On October 27 the Inter-American Commission on Human Rights (IACHR), an agency of the Organization of the American States (OAS) held a hearing in Washington, D.C., about the Ubá Farm Case, when rural worker's had their houses burned and were brutally shot down by gunmen. 

Investigations began in 1985, the year the killings occurred, but the legal proceedings were compromised by improprieties and irregularities, that allowed those responsible to go unpunished.

Human rights agencies consider that type of impunity a pattern of human rights violations in crimes committed against rural workers in southern Pará, a state in northern Brazil, and all over the country. 

In the case in question, two of the killers fled and the person who ordered the crime remains out on bail in the trial that has already lasted 23 years.

The case of the Ubá Farm was taken up by the IACHR in 1999 by the Center for Justice and International Law and the Pará Association for the Defense of Human Rights, which participated in the agency's hearing last month. 

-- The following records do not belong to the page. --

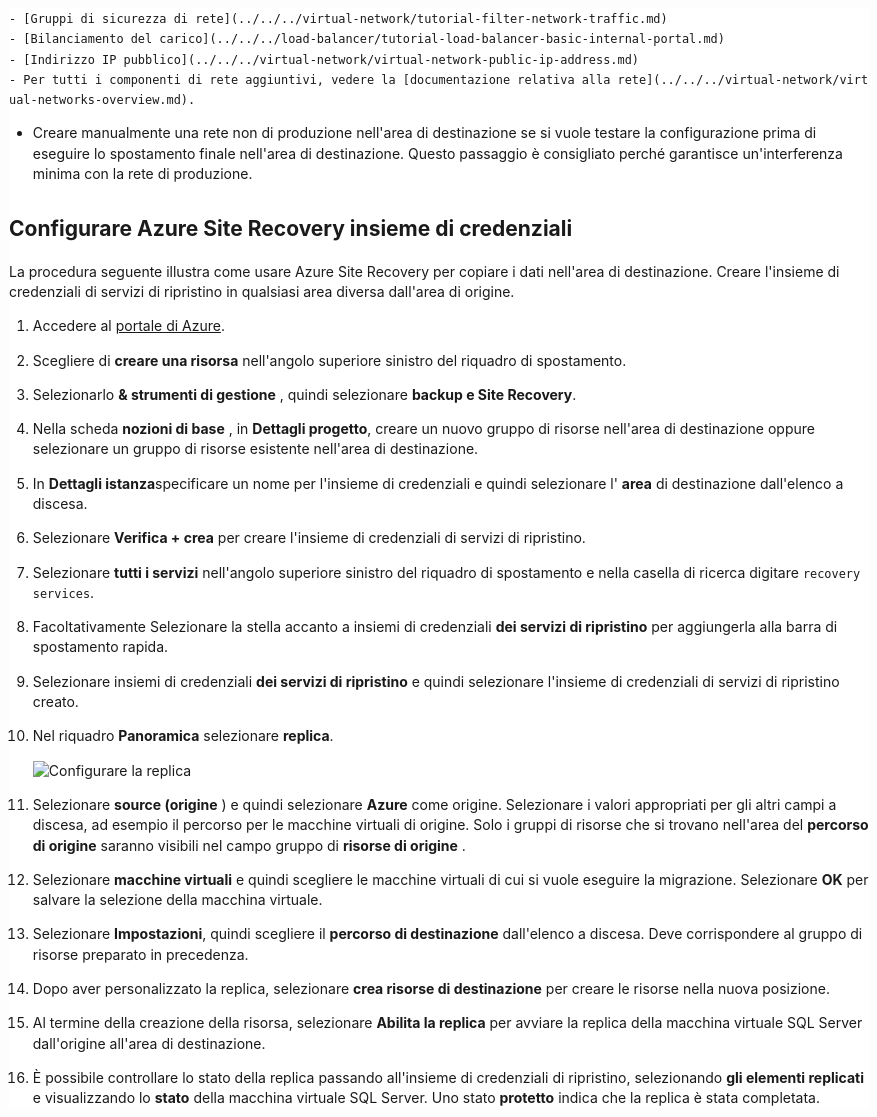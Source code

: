     - [Gruppi di sicurezza di rete](../../../virtual-network/tutorial-filter-network-traffic.md) 
    - [Bilanciamento del carico](../../../load-balancer/tutorial-load-balancer-basic-internal-portal.md)
    - [Indirizzo IP pubblico](../../../virtual-network/virtual-network-public-ip-address.md)
    - Per tutti i componenti di rete aggiuntivi, vedere la [documentazione relativa alla rete](../../../virtual-network/virtual-networks-overview.md).
- Creare manualmente una rete non di produzione nell'area di destinazione se si vuole testare la configurazione prima di eseguire lo spostamento finale nell'area di destinazione. Questo passaggio è consigliato perché garantisce un'interferenza minima con la rete di produzione. 

## <a name="configure-azure-site-recovery-vault"></a>Configurare Azure Site Recovery insieme di credenziali

La procedura seguente illustra come usare Azure Site Recovery per copiare i dati nell'area di destinazione. Creare l'insieme di credenziali di servizi di ripristino in qualsiasi area diversa dall'area di origine. 

1. Accedere al [portale di Azure](https://portal.azure.com). 
1. Scegliere di **creare una risorsa** nell'angolo superiore sinistro del riquadro di spostamento. 
1. Selezionarlo **& strumenti di gestione** , quindi selezionare **backup e Site Recovery**. 
1. Nella scheda **nozioni di base** , in **Dettagli progetto**, creare un nuovo gruppo di risorse nell'area di destinazione oppure selezionare un gruppo di risorse esistente nell'area di destinazione. 
1. In **Dettagli istanza**specificare un nome per l'insieme di credenziali e quindi selezionare l' **area** di destinazione dall'elenco a discesa. 
1. Selezionare **Verifica + crea** per creare l'insieme di credenziali di servizi di ripristino. 
1. Selezionare **tutti i servizi** nell'angolo superiore sinistro del riquadro di spostamento e nella casella di ricerca digitare `recovery services`. 
1. Facoltativamente Selezionare la stella accanto a insiemi di credenziali **dei servizi di ripristino** per aggiungerla alla barra di spostamento rapida. 
1. Selezionare insiemi di credenziali **dei servizi di ripristino** e quindi selezionare l'insieme di credenziali di servizi di ripristino creato. 
1. Nel riquadro **Panoramica** selezionare **replica**. 

   ![Configurare la replica](media/virtual-machines-windows-sql-move-to-new-region/configure-replication.png)

1. Selezionare **source (origine** ) e quindi selezionare **Azure** come origine. Selezionare i valori appropriati per gli altri campi a discesa, ad esempio il percorso per le macchine virtuali di origine. Solo i gruppi di risorse che si trovano nell'area del **percorso di origine** saranno visibili nel campo gruppo di **risorse di origine** . 
1. Selezionare **macchine virtuali** e quindi scegliere le macchine virtuali di cui si vuole eseguire la migrazione. Selezionare **OK** per salvare la selezione della macchina virtuale. 
1. Selezionare **Impostazioni**, quindi scegliere il **percorso di destinazione** dall'elenco a discesa. Deve corrispondere al gruppo di risorse preparato in precedenza. 
1. Dopo aver personalizzato la replica, selezionare **crea risorse di destinazione** per creare le risorse nella nuova posizione. 
1. Al termine della creazione della risorsa, selezionare **Abilita la replica** per avviare la replica della macchina virtuale SQL Server dall'origine all'area di destinazione.
1. È possibile controllare lo stato della replica passando all'insieme di credenziali di ripristino, selezionando **gli elementi replicati** e visualizzando lo **stato** della macchina virtuale SQL Server. Uno stato **protetto** indica che la replica è stata completata. 
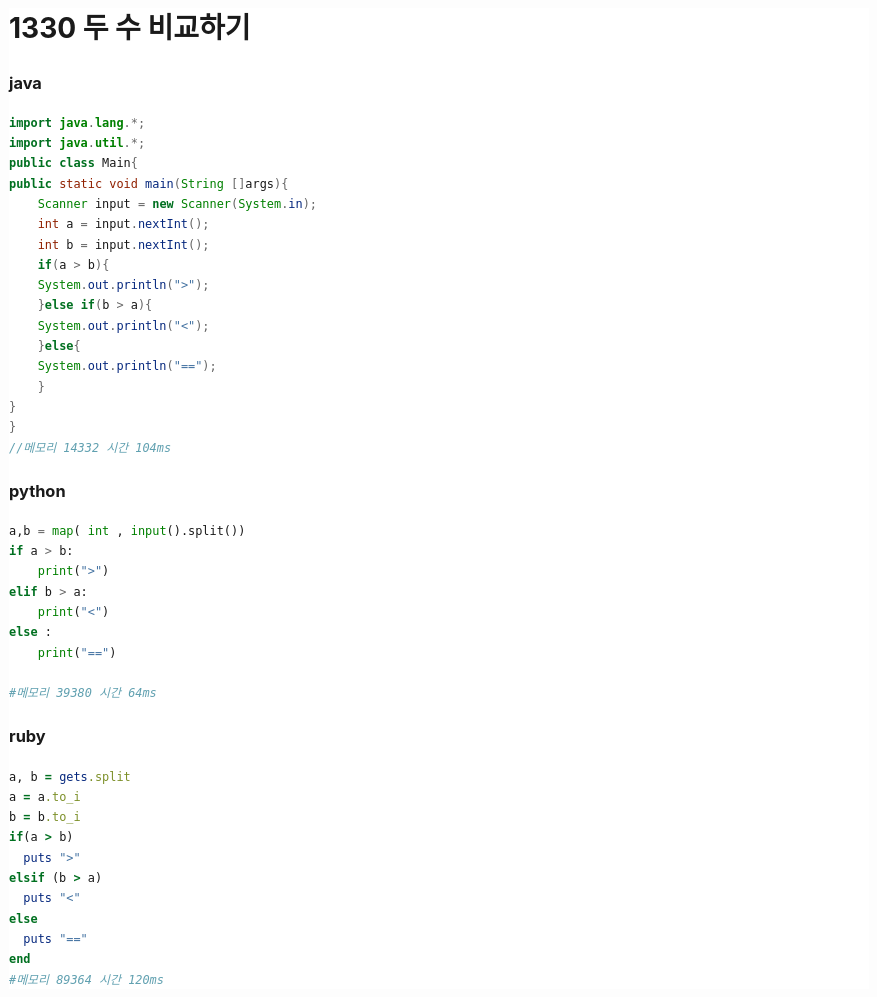





# 1330 두 수 비교하기

### java

```java
import java.lang.*;
import java.util.*;
public class Main{
public static void main(String []args){
    Scanner input = new Scanner(System.in);
    int a = input.nextInt();
    int b = input.nextInt();
    if(a > b){
    System.out.println(">");
    }else if(b > a){
    System.out.println("<");
    }else{
    System.out.println("==");
    }
}
}
//메모리 14332 시간 104ms
```

### python

```python
a,b = map( int , input().split())
if a > b:
    print(">")
elif b > a:
    print("<")
else :
    print("==")
    
#메모리 39380 시간 64ms

```

### ruby

```ruby
a, b = gets.split
a = a.to_i
b = b.to_i
if(a > b)
  puts ">"
elsif (b > a)
  puts "<"
else 
  puts "=="
end
#메모리 89364 시간 120ms
```
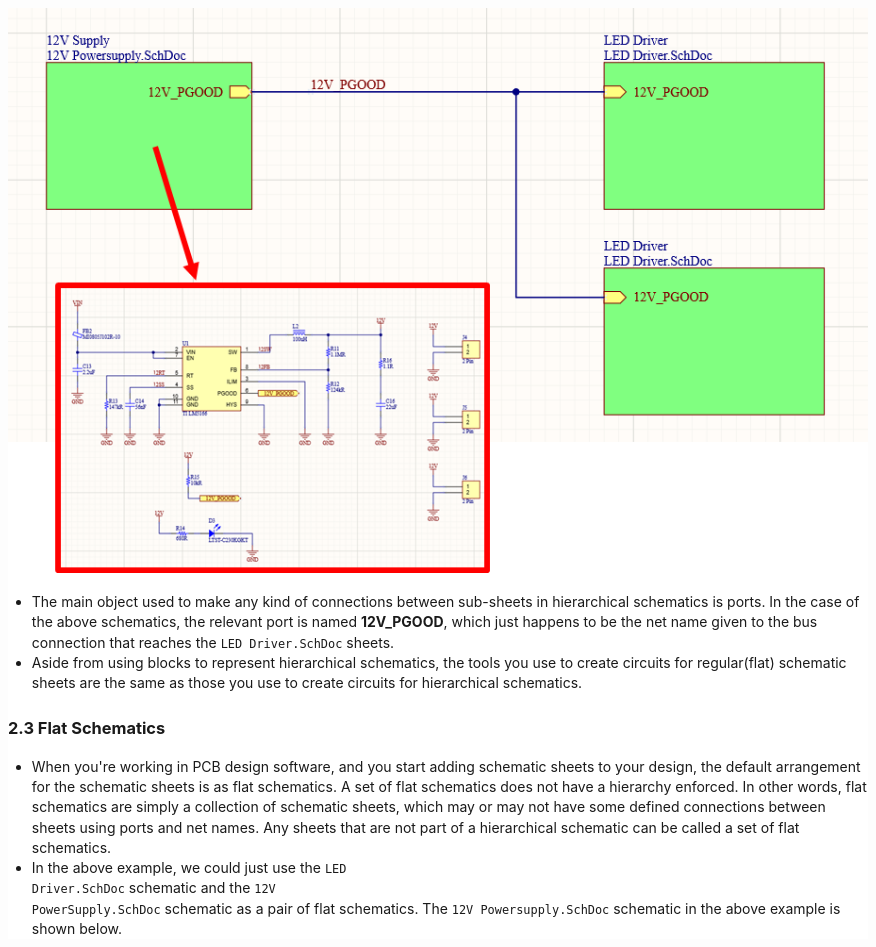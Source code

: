 ![Hierarchical Sub Sheets Internal Views](../../../../../../Images/000027_Altium_HierarchicalSubSheetsInternalView.png)

- The main object used to make any kind of connections between sub-sheets in hierarchical schematics is ports. In the case of the above schematics, the relevant port is named **12V_PGOOD**, which just happens to be the net name given to the bus connection that reaches the <code>LED Driver.SchDoc</code> sheets.
- Aside from using blocks to represent hierarchical schematics, the tools you use to create circuits for regular(flat) schematic sheets are the same as those you use to create circuits for hierarchical schematics.

### 2.3 Flat Schematics
- When you're working in PCB design software, and you start adding schematic sheets to your design, the default arrangement for the schematic sheets is as flat schematics. A set of flat schematics does not have a hierarchy enforced. In other words, flat schematics are simply a collection of schematic sheets, which may or may not have some defined connections between sheets using ports and net names. Any sheets that are not part of a hierarchical schematic can be called a set of flat schematics.
- In the above example, we could just use the <code>LED Driver.SchDoc</code> schematic and the <code>12V PowerSupply.SchDoc</code> schematic as a pair of flat schematics. The <code>12V Powersupply.SchDoc</code> schematic in the above example is shown below.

The agencies requested that the Commission find the country of Brazil at fault for violations of the rights of the both the Uba Farm murder victims and their families.

Between 1988 and 1987, seven massacres were reported in this region of Pará state, which left 62 deaths according to data of the Pará Society for Human Rights. From all these cases, however, only two were brought to justice. The other five were simply ignored.

In the other case besides Ubá, the one known as the Fazenda Princesa (Princess Farm) case, five peasants were killed with some of them being decapitated and having their bodies thrown in the river. Both lawsuits are stalled for 21 years.